* Records
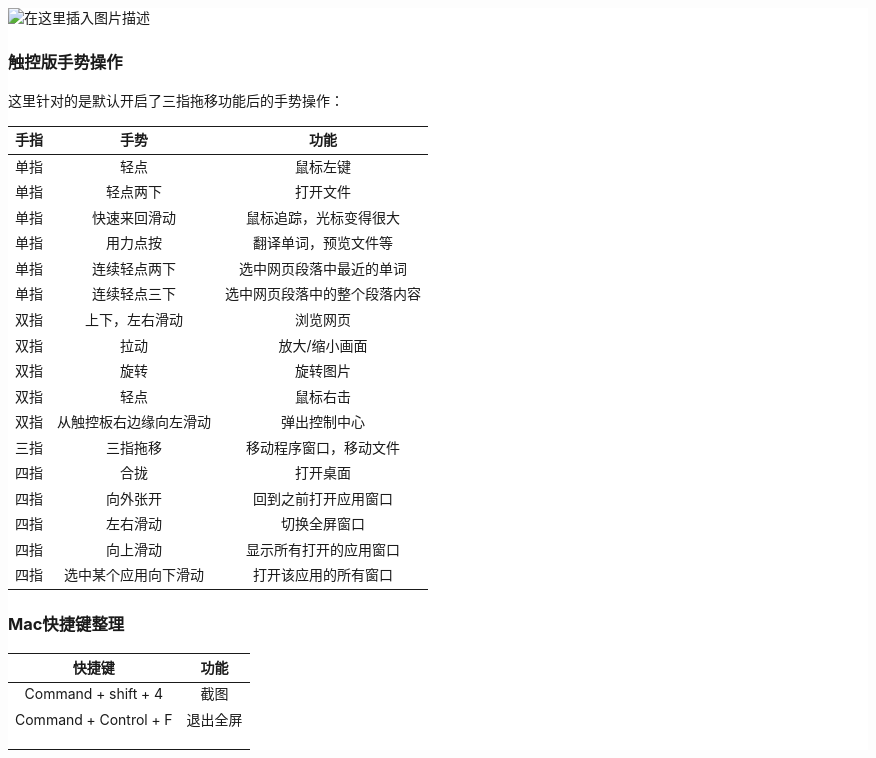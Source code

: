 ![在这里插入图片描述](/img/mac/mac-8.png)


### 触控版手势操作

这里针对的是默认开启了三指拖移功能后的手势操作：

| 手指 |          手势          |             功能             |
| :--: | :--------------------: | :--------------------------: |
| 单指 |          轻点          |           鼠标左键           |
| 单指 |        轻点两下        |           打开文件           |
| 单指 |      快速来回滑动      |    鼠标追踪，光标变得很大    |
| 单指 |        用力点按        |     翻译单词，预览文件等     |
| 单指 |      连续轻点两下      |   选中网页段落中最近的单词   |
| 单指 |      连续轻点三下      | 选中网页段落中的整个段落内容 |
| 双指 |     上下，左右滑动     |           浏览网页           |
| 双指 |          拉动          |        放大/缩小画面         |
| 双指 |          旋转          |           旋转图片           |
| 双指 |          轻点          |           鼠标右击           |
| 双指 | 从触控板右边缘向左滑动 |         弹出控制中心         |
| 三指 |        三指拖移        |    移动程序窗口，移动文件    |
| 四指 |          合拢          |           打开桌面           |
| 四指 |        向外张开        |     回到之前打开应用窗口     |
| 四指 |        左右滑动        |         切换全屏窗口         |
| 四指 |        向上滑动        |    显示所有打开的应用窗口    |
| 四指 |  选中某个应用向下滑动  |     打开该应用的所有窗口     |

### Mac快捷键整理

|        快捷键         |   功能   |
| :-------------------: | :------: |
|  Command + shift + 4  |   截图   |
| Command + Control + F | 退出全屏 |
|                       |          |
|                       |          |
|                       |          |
==
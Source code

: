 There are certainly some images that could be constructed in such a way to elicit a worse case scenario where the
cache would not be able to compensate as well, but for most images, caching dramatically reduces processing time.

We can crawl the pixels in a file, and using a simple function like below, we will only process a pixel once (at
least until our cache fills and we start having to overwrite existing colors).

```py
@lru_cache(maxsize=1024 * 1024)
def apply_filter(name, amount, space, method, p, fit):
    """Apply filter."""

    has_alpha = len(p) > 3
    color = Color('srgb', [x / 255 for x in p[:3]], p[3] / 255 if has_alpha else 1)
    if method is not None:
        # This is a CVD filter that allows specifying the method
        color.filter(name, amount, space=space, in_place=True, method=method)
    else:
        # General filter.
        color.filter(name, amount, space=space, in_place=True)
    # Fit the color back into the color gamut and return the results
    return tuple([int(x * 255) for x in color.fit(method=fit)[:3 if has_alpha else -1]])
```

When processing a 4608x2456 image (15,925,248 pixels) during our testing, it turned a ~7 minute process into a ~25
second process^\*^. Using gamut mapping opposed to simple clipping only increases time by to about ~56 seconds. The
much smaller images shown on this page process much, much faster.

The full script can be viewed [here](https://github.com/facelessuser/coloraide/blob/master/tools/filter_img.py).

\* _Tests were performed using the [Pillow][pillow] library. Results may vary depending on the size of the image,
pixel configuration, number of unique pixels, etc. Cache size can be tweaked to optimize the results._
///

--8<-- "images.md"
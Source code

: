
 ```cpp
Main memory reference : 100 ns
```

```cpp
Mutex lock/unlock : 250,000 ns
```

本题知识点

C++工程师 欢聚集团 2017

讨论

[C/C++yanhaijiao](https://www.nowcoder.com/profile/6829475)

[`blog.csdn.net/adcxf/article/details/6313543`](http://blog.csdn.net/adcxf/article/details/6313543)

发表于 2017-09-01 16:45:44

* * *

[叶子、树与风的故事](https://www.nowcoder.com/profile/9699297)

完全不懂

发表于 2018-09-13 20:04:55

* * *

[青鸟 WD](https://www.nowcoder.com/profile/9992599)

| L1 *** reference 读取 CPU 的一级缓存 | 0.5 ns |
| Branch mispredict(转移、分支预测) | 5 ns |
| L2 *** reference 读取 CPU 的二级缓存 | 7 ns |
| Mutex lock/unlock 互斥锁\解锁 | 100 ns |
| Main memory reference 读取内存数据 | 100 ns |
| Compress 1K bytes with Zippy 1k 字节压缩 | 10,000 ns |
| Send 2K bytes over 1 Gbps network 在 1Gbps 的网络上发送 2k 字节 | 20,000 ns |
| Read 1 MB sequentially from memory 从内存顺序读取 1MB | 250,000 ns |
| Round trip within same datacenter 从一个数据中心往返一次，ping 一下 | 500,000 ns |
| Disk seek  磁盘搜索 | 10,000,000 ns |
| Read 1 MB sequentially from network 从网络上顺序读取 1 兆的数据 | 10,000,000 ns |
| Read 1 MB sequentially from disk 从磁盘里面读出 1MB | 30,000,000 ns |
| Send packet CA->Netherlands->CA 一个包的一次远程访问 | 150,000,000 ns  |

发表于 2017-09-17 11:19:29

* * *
==
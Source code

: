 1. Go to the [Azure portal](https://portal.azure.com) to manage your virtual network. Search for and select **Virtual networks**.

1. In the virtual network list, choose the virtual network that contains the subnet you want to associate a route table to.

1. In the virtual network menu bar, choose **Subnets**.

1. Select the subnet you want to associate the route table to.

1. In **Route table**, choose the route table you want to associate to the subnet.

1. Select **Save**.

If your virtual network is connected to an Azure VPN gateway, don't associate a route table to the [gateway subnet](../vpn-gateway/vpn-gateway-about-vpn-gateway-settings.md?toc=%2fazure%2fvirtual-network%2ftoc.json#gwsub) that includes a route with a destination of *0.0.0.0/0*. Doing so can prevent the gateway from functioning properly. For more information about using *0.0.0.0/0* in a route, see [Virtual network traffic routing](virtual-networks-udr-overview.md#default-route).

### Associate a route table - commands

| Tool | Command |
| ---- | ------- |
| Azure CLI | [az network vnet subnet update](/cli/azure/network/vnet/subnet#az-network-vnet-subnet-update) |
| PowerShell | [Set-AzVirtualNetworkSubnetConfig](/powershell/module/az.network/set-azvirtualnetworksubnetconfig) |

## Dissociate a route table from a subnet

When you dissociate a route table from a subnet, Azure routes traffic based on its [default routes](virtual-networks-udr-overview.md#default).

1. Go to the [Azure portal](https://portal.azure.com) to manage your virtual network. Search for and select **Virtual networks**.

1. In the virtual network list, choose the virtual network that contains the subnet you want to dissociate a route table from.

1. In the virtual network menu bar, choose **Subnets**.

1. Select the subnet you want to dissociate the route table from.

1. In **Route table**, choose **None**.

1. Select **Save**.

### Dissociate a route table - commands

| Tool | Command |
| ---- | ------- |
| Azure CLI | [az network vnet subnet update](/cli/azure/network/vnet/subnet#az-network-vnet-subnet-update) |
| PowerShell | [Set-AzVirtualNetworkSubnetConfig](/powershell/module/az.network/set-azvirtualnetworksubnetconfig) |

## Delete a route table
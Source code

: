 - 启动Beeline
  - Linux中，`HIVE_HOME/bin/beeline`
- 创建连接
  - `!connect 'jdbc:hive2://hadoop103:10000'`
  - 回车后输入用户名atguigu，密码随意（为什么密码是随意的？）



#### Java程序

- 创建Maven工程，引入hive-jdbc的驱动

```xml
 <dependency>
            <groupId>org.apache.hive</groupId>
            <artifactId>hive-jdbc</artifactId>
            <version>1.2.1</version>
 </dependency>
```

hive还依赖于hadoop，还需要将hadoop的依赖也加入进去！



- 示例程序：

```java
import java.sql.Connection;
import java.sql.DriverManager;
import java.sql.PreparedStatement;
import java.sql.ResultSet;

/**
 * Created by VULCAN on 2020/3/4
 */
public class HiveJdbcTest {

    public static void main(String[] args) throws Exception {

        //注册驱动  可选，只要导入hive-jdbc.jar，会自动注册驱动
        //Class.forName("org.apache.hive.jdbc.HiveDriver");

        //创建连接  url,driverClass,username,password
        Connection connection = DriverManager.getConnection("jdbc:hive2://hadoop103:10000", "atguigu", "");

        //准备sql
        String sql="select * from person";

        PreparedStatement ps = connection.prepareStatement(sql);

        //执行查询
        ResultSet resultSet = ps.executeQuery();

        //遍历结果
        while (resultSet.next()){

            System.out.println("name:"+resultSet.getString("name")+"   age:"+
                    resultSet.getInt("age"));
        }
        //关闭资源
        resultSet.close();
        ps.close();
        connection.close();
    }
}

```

* Work instructions
Show me every line in the data above that includes "Search".

* Solution below
: 1. Go to the [Azure portal](https://portal.azure.com) to manage your virtual network. Search for and select **Virtual networks**.
1. Go to the [Azure portal](https://portal.azure.com) to manage your virtual network. Search for and select **Virtual networks**.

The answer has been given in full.